▸ Problem to solve
Look below and pull out each line with the word "label".

▸ Information provided
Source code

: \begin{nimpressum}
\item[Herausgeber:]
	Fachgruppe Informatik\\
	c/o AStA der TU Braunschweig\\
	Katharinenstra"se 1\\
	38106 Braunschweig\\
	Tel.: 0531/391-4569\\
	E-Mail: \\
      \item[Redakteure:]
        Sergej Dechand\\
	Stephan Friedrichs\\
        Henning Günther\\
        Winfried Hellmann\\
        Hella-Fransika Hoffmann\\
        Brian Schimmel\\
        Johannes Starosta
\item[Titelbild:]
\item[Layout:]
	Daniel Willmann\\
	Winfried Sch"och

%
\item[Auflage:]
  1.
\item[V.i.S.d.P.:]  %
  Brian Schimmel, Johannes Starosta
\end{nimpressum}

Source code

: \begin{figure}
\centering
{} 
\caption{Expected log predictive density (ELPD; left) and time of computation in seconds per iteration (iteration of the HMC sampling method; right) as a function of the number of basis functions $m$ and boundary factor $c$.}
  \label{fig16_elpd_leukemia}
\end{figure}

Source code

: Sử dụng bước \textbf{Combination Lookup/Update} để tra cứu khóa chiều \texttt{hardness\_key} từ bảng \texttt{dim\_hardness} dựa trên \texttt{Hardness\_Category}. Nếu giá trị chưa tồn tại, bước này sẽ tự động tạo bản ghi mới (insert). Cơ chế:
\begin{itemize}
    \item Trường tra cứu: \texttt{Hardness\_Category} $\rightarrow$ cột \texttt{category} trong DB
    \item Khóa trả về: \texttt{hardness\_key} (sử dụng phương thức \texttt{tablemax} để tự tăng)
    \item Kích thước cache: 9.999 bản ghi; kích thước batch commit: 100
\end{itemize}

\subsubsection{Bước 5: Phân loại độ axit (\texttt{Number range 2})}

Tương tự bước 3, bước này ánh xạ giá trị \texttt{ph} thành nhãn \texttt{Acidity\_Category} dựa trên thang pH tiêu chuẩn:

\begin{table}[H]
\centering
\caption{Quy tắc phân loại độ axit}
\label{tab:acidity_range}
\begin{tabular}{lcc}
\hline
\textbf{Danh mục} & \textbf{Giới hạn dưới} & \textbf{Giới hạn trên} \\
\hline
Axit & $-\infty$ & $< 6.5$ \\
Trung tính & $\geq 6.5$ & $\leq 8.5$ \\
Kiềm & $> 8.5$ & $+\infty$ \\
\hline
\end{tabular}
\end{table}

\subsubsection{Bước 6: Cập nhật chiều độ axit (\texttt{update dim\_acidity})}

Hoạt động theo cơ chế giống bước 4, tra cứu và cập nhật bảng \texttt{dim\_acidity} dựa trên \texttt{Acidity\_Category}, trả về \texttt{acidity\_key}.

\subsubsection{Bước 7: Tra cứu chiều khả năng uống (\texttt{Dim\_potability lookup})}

▸ Response to the task
  \label{fig16_elpd_leukemia}
\label{tab:acidity_range}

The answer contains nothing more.